• Task instructions
Search the records for the word "Gemfile" and pick out every line that has it.

• Supplied records
____

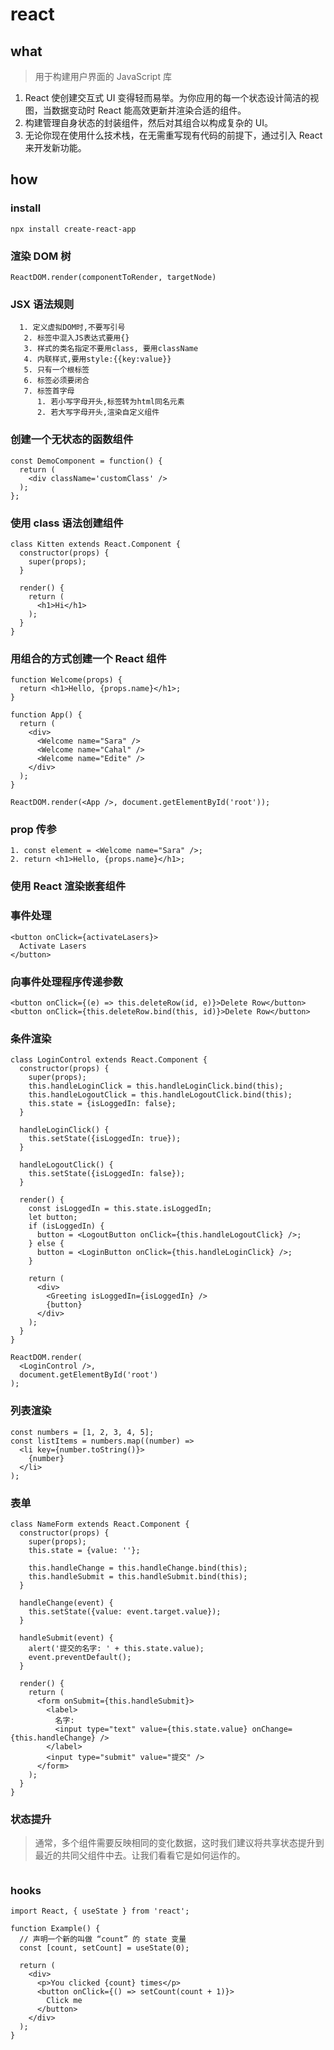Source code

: # react

## what

> 用于构建用户界面的 JavaScript 库

1. React 使创建交互式 UI 变得轻而易举。为你应用的每一个状态设计简洁的视图，当数据变动时 React 能高效更新并渲染合适的组件。
2. 构建管理自身状态的封装组件，然后对其组合以构成复杂的 UI。
3. 无论你现在使用什么技术栈，在无需重写现有代码的前提下，通过引入 React 来开发新功能。

## how

### install

```
npx install create-react-app
```

### 渲染 DOM 树

```
ReactDOM.render(componentToRender, targetNode)
```

### JSX 语法规则

```
  1. 定义虚拟DOM时,不要写引号
   2. 标签中混入JS表达式要用{}
   3. 样式的类名指定不要用class, 要用className
   4. 内联样式,要用style:{{key:value}}
   5. 只有一个根标签
   6. 标签必须要闭合
   7. 标签首字母
      1. 若小写字母开头,标签转为html同名元素
      2. 若大写字母开头,渲染自定义组件
```

### 创建一个无状态的函数组件

```
const DemoComponent = function() {
  return (
    <div className='customClass' />
  );
};
```

### 使用 class 语法创建组件

```
class Kitten extends React.Component {
  constructor(props) {
    super(props);
  }

  render() {
    return (
      <h1>Hi</h1>
    );
  }
}
```

### 用组合的方式创建一个 React 组件

```
function Welcome(props) {
  return <h1>Hello, {props.name}</h1>;
}

function App() {
  return (
    <div>
      <Welcome name="Sara" />
      <Welcome name="Cahal" />
      <Welcome name="Edite" />
    </div>
  );
}

ReactDOM.render(<App />, document.getElementById('root'));

```

### prop 传参

```
1. const element = <Welcome name="Sara" />;
2. return <h1>Hello, {props.name}</h1>;
```

### 使用 React 渲染嵌套组件

### 事件处理

```
<button onClick={activateLasers}>
  Activate Lasers
</button>
```

### 向事件处理程序传递参数

```
<button onClick={(e) => this.deleteRow(id, e)}>Delete Row</button>
<button onClick={this.deleteRow.bind(this, id)}>Delete Row</button>
```

### 条件渲染

```
class LoginControl extends React.Component {
  constructor(props) {
    super(props);
    this.handleLoginClick = this.handleLoginClick.bind(this);
    this.handleLogoutClick = this.handleLogoutClick.bind(this);
    this.state = {isLoggedIn: false};
  }

  handleLoginClick() {
    this.setState({isLoggedIn: true});
  }

  handleLogoutClick() {
    this.setState({isLoggedIn: false});
  }

  render() {
    const isLoggedIn = this.state.isLoggedIn;
    let button;
    if (isLoggedIn) {
      button = <LogoutButton onClick={this.handleLogoutClick} />;
    } else {
      button = <LoginButton onClick={this.handleLoginClick} />;
    }

    return (
      <div>
        <Greeting isLoggedIn={isLoggedIn} />
        {button}
      </div>
    );
  }
}

ReactDOM.render(
  <LoginControl />,
  document.getElementById('root')
);
```

### 列表渲染

```
const numbers = [1, 2, 3, 4, 5];
const listItems = numbers.map((number) =>
  <li key={number.toString()}>
    {number}
  </li>
);
```

### 表单

```
class NameForm extends React.Component {
  constructor(props) {
    super(props);
    this.state = {value: ''};

    this.handleChange = this.handleChange.bind(this);
    this.handleSubmit = this.handleSubmit.bind(this);
  }

  handleChange(event) {
    this.setState({value: event.target.value});
  }

  handleSubmit(event) {
    alert('提交的名字: ' + this.state.value);
    event.preventDefault();
  }

  render() {
    return (
      <form onSubmit={this.handleSubmit}>
        <label>
          名字:
          <input type="text" value={this.state.value} onChange={this.handleChange} />
        </label>
        <input type="submit" value="提交" />
      </form>
    );
  }
}
```

### 状态提升

> 通常，多个组件需要反映相同的变化数据，这时我们建议将共享状态提升到最近的共同父组件中去。让我们看看它是如何运作的。

```

```

### hooks

```
import React, { useState } from 'react';

function Example() {
  // 声明一个新的叫做 “count” 的 state 变量
  const [count, setCount] = useState(0);

  return (
    <div>
      <p>You clicked {count} times</p>
      <button onClick={() => setCount(count + 1)}>
        Click me
      </button>
    </div>
  );
}
```
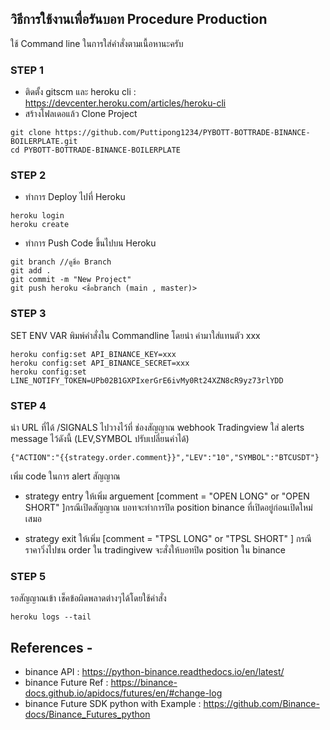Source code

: ## วิธีการใช้งานเพื่อรันบอท Procedure Production
ใช้ Command line ในการใส่คำสั่งตามเนื้อหานะครับ

### STEP 1 
- ติดตั้ง gitscm และ heroku cli : https://devcenter.heroku.com/articles/heroku-cli
- สร้างโฟลเดอแล้ว Clone Project
```
git clone https://github.com/Puttipong1234/PYBOTT-BOTTRADE-BINANCE-BOILERPLATE.git
cd PYBOTT-BOTTRADE-BINANCE-BOILERPLATE
```

### STEP 2

- ทำการ Deploy ไปที่ Heroku

```
heroku login
heroku create
```

- ทำการ Push Code ขึ้นไปบน Heroku

```
git branch //ดูชื่อ Branch
git add .
git commit -m "New Project"
git push heroku <ชื่อbranch (main , master)>
```

### STEP 3
SET ENV VAR พิมพ์คำสั่งใน Commandline โดยนำ ค่ามาใส่แทนตัว xxx

```
heroku config:set API_BINANCE_KEY=xxx
heroku config:set API_BINANCE_SECRET=xxx
heroku config:set LINE_NOTIFY_TOKEN=UPb02B1GXPIxerGrE6ivMy0Rt24XZN8cR9yz73rlYDD
```

### STEP 4
นำ URL ที่ได้ /SIGNALS ไปวางไว้ที่ ช่องสัญญาณ webhook Tradingview
ใส่ alerts message ไว้ดังนี้ (LEV,SYMBOL ปรับเปลี่ยนค่าได้)

```
{"ACTION":"{{strategy.order.comment}}","LEV":"10","SYMBOL":"BTCUSDT"}
```

เพิ่ม code ในการ alert สัญญาณ
- strategy entry ให้เพิ่ม arguement [comment = "OPEN LONG" or "OPEN SHORT" ]กรณีเปิดสัญญาณ บอทจะทำการปิด position binance ที่เปิดอยู่ก่อนเปิดใหม่เสมอ

- strategy exit ให้เพิ่ม [comment = "TPSL LONG" or "TPSL SHORT" ]
กรณีราคาวิ่งไปชน order ใน tradingivew จะสั่งให้บอทปิด position ใน binance

### STEP 5
รอสัญญาณเข้า เช็คข้อผิดพลาดต่างๆได้โดยใช้คำสั่ง
```
heroku logs --tail
```


## References - 
* binance API : https://python-binance.readthedocs.io/en/latest/
* binance Future Ref : https://binance-docs.github.io/apidocs/futures/en/#change-log
* binance Future SDK python with Example : https://github.com/Binance-docs/Binance_Futures_python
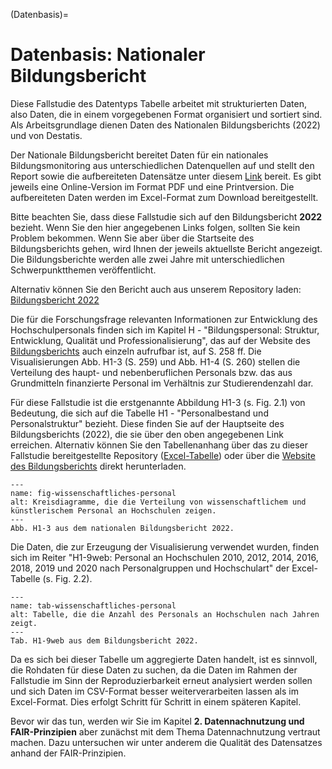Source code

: (Datenbasis)=
# Datenbasis: Nationaler Bildungsbericht 

Diese Fallstudie des Datentyps Tabelle arbeitet mit strukturierten Daten, also Daten, die in einem vorgegebenen Format organisiert und sortiert sind. Als Arbeitsgrundlage dienen Daten des Nationalen Bildungsberichts (2022) und von Destatis.

Der Nationale Bildungsbericht bereitet Daten für ein nationales Bildungsmonitoring aus unterschiedlichen Datenquellen auf und stellt den Report sowie die aufbereiteten Datensätze unter diesem <a href="https://www.bildungsbericht.de/de/bildungsberichte-seit-2006/bildungsbericht-2022/bildung-in-deutschland-2022#10" target="_blank">Link</a> bereit. Es gibt jeweils eine Online-Version im Format PDF und eine Printversion. Die aufbereiteten Daten werden im Excel-Format zum Download bereitgestellt. 

Bitte beachten Sie, dass diese Fallstudie sich auf den Bildungsbericht **2022** bezieht. Wenn Sie den hier angegebenen Links folgen, sollten Sie kein Problem bekommen. Wenn Sie aber über die Startseite des Bildungsberichts gehen, wird Ihnen der jeweils aktuellste Bericht angezeigt. Die Bildungsberichte werden alle zwei Jahre mit unterschiedlichen Schwerpunktthemen veröffentlicht.

Alternativ können Sie den Bericht auch aus unserem Repository laden: [Bildungsbericht 2022](Data/bildungsbericht-2022.pdf)

Die für die Forschungsfrage relevanten Informationen zur Entwicklung des Hochschulpersonals finden sich im Kapitel H - "Bildungspersonal: Struktur, Entwicklung, Qualität und Professionalisierung", das auf der Website des <a href="https://www.bildungsbericht.de/de/bildungsberichte-seit-2006/bildungsbericht-2022/pdf-dateien-2022/bildungsbericht-2022-kapitel-h.pdf" target="_blank">Bildungsberichts</a> auch einzeln aufrufbar ist, auf S. 258 ff. Die Visualisierungen Abb. H1-3 (S. 259) und Abb. H1-4 (S. 260) stellen die Verteilung des haupt- und nebenberuflichen Personals bzw. das aus Grundmitteln finanzierte Personal im Verhältnis zur Studierendenzahl dar. 

Für diese Fallstudie ist die erstgenannte Abbildung H1-3 (s. Fig. 2.1) von Bedeutung, die sich auf die Tabelle H1 - "Personalbestand und Personalstruktur" bezieht. Diese finden Sie auf der Hauptseite des Bildungsberichts (2022), die sie über den oben angegebenen Link erreichen. Alternativ können Sie den Tabellenanhang über das zu dieser Fallstudie bereitgestellte Repository ([Excel-Tabelle](Data/h1-anhang.xlsx)) oder über die <a href="https://www.bildungsbericht.de/de/bildungsberichte-seit-2006/bildungsbericht-2022/excel-bildungsbericht-2022/h1-anhang.xlsx">Website des Bildungsberichts</a> direkt herunterladen.  
 
```{figure} _images/Abb_H1-3.png
---
name: fig-wissenschaftliches-personal
alt: Kreisdiagramme, die die Verteilung von wissenschaftlichem und künstlerischem Personal an Hochschulen zeigen.
---
Abb. H1-3 aus dem nationalen Bildungsbericht 2022.
```

Die Daten, die zur Erzeugung der Visualisierung verwendet wurden, finden sich im Reiter "H1-9web: Personal an Hochschulen 2010, 2012, 2014, 2016, 2018, 2019 und 2020 nach Personalgruppen und Hochschulart" der Excel-Tabelle (s. Fig. 2.2).  

```{figure} _images/Tab_H1-9web.png
---
name: tab-wissenschaftliches-personal
alt: Tabelle, die die Anzahl des Personals an Hochschulen nach Jahren zeigt.
---
Tab. H1-9web aus dem Bildungsbericht 2022.
```

Da es sich bei dieser Tabelle um aggregierte Daten handelt, ist es sinnvoll, die Rohdaten für diese Daten zu suchen, da die Daten im Rahmen der Fallstudie im Sinn der Reproduzierbarkeit erneut analysiert werden sollen und sich Daten im CSV-Format besser weiterverarbeiten lassen als im Excel-Format. Dies erfolgt Schritt für Schritt in einem späteren Kapitel.  

Bevor wir das tun, werden wir Sie im Kapitel **2. Datennachnutzung und FAIR-Prinzipien** aber zunächst mit dem Thema Datennachnutzung vertraut machen. Dazu untersuchen wir unter anderem die Qualität des Datensatzes anhand der FAIR-Prinzipien.
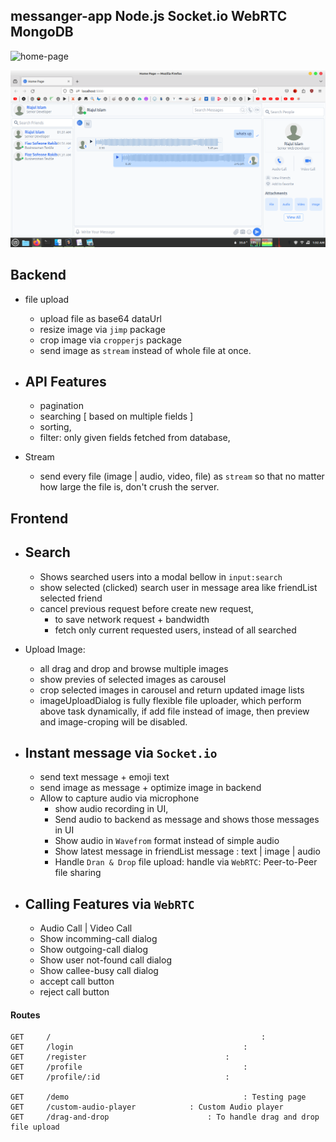 ## messanger-app Node.js Socket.io WebRTC MongoDB

![home-page]()


![home-page.png](https://github.com/JavaScriptForEverything/messenger/blob/master/public/images/project_design/page/web/home-page.png)



## Backend
- file upload
	- upload file as base64 dataUrl 
	- resize image via `jimp` package
	- crop image via `cropperjs` package
	- send image as `stream` instead of whole file at once.

- API Features
	- 
	- pagination
	- searching 	[ based on multiple fields ]
	- sorting,
	- filter: only given fields fetched from database,

- Stream
	- send every file (image | audio, video, file) as `stream` so that no matter how large the file is, don't crush the server.





## Frontend
- Search
	- 
	- Shows searched users into a modal bellow in `input:search`
	- show selected (clicked) search user in message area like friendList selected friend
	- cancel previous request before create new request, 
		- to save network request + bandwidth
		- fetch only current requested users, instead of all searched 

- Upload Image:
	- all drag and drop and browse multiple images
	- show previes of selected images as carousel
	- crop selected images in carousel and return updated image lists
	- imageUploadDialog is fully flexible file uploader, which perform above task dynamically, if add file instead of image, then preview and image-croping will be disabled. 


- Instant message via `Socket.io`
	- 
	- send text message + emoji text 
	- send image as message + optimize image in backend
	- Allow to capture audio via microphone
		- show audio recording in UI, 
		- Send audio to backend as message and shows those messages in UI
		- Show audio in `Wavefrom` format instead of simple audio 
		- Show latest message in friendList message : text | image | audio 
		- Handle `Dran & Drop` file upload: handle via `WebRTC`: Peer-to-Peer file sharing


- Calling Features via `WebRTC`
	- 
	- Audio Call | Video Call
	- Show incomming-call dialog
	- Show outgoing-call dialog
	- Show user not-found call dialog
	- Show callee-busy call dialog
	- accept call button
	- reject call button



#### Routes
```
GET 	/ 												: 
GET 	/login 										: 
GET 	/register 								: 
GET 	/profile 									:
GET 	/profile/:id 							:

GET 	/demo 	 									: Testing page
GET 	/custom-audio-player 	 		: Custom Audio player 
GET 	/drag-and-drop 	 					: To handle drag and drop file upload
```

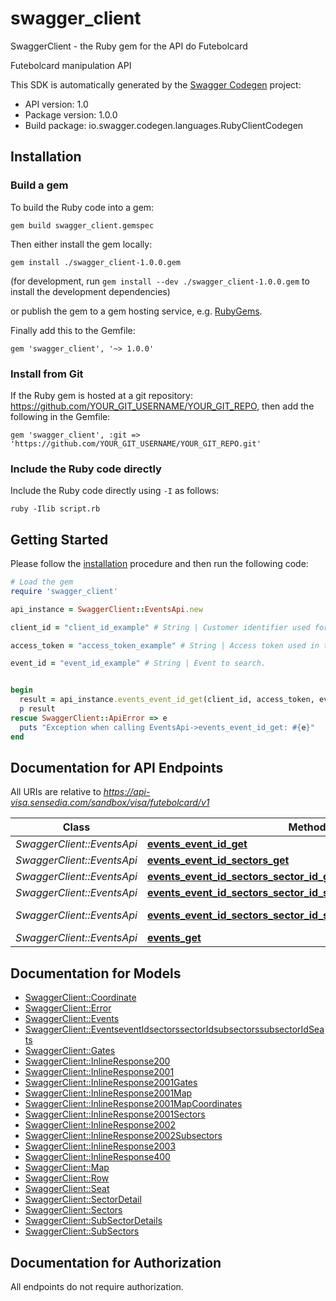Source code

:# swagger_client

SwaggerClient - the Ruby gem for the API do Futebolcard

Futebolcard manipulation API

This SDK is automatically generated by the [Swagger Codegen](https://github.com/swagger-api/swagger-codegen) project:

- API version: 1.0
- Package version: 1.0.0
- Build package: io.swagger.codegen.languages.RubyClientCodegen

## Installation

### Build a gem

To build the Ruby code into a gem:

```shell
gem build swagger_client.gemspec
```

Then either install the gem locally:

```shell
gem install ./swagger_client-1.0.0.gem
```
(for development, run `gem install --dev ./swagger_client-1.0.0.gem` to install the development dependencies)

or publish the gem to a gem hosting service, e.g. [RubyGems](https://rubygems.org/).

Finally add this to the Gemfile:

    gem 'swagger_client', '~> 1.0.0'

### Install from Git

If the Ruby gem is hosted at a git repository: https://github.com/YOUR_GIT_USERNAME/YOUR_GIT_REPO, then add the following in the Gemfile:

    gem 'swagger_client', :git => 'https://github.com/YOUR_GIT_USERNAME/YOUR_GIT_REPO.git'

### Include the Ruby code directly

Include the Ruby code directly using `-I` as follows:

```shell
ruby -Ilib script.rb
```

## Getting Started

Please follow the [installation](#installation) procedure and then run the following code:
```ruby
# Load the gem
require 'swagger_client'

api_instance = SwaggerClient::EventsApi.new

client_id = "client_id_example" # String | Customer identifier used for authentication.

access_token = "access_token_example" # String | Access token used in the authentication.

event_id = "event_id_example" # String | Event to search.


begin
  result = api_instance.events_event_id_get(client_id, access_token, event_id)
  p result
rescue SwaggerClient::ApiError => e
  puts "Exception when calling EventsApi->events_event_id_get: #{e}"
end

```

## Documentation for API Endpoints

All URIs are relative to *https://api-visa.sensedia.com/sandbox/visa/futebolcard/v1*

Class | Method | HTTP request | Description
------------ | ------------- | ------------- | -------------
*SwaggerClient::EventsApi* | [**events_event_id_get**](docs/EventsApi.md#events_event_id_get) | **GET** /events/{eventId} | 
*SwaggerClient::EventsApi* | [**events_event_id_sectors_get**](docs/EventsApi.md#events_event_id_sectors_get) | **GET** /events/{eventId}/sectors | 
*SwaggerClient::EventsApi* | [**events_event_id_sectors_sector_id_get**](docs/EventsApi.md#events_event_id_sectors_sector_id_get) | **GET** /events/{eventId}/sectors/{sectorId} | 
*SwaggerClient::EventsApi* | [**events_event_id_sectors_sector_id_subsectors_get**](docs/EventsApi.md#events_event_id_sectors_sector_id_subsectors_get) | **GET** /events/{eventId}/sectors/{sectorId}/subsectors | 
*SwaggerClient::EventsApi* | [**events_event_id_sectors_sector_id_subsectors_subsector_id_get**](docs/EventsApi.md#events_event_id_sectors_sector_id_subsectors_subsector_id_get) | **GET** /events/{eventId}/sectors/{sectorId}/subsectors/{subsectorId} | 
*SwaggerClient::EventsApi* | [**events_get**](docs/EventsApi.md#events_get) | **GET** /events | 


## Documentation for Models

 - [SwaggerClient::Coordinate](docs/Coordinate.md)
 - [SwaggerClient::Error](docs/Error.md)
 - [SwaggerClient::Events](docs/Events.md)
 - [SwaggerClient::EventseventIdsectorssectorIdsubsectorssubsectorIdSeats](docs/EventseventIdsectorssectorIdsubsectorssubsectorIdSeats.md)
 - [SwaggerClient::Gates](docs/Gates.md)
 - [SwaggerClient::InlineResponse200](docs/InlineResponse200.md)
 - [SwaggerClient::InlineResponse2001](docs/InlineResponse2001.md)
 - [SwaggerClient::InlineResponse2001Gates](docs/InlineResponse2001Gates.md)
 - [SwaggerClient::InlineResponse2001Map](docs/InlineResponse2001Map.md)
 - [SwaggerClient::InlineResponse2001MapCoordinates](docs/InlineResponse2001MapCoordinates.md)
 - [SwaggerClient::InlineResponse2001Sectors](docs/InlineResponse2001Sectors.md)
 - [SwaggerClient::InlineResponse2002](docs/InlineResponse2002.md)
 - [SwaggerClient::InlineResponse2002Subsectors](docs/InlineResponse2002Subsectors.md)
 - [SwaggerClient::InlineResponse2003](docs/InlineResponse2003.md)
 - [SwaggerClient::InlineResponse400](docs/InlineResponse400.md)
 - [SwaggerClient::Map](docs/Map.md)
 - [SwaggerClient::Row](docs/Row.md)
 - [SwaggerClient::Seat](docs/Seat.md)
 - [SwaggerClient::SectorDetail](docs/SectorDetail.md)
 - [SwaggerClient::Sectors](docs/Sectors.md)
 - [SwaggerClient::SubSectorDetails](docs/SubSectorDetails.md)
 - [SwaggerClient::SubSectors](docs/SubSectors.md)


## Documentation for Authorization

 All endpoints do not require authorization.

____

• Final answer
Finally add this to the Gemfile:
If the Ruby gem is hosted at a git repository: https://github.com/YOUR_GIT_USERNAME/YOUR_GIT_REPO, then add the following in the Gemfile:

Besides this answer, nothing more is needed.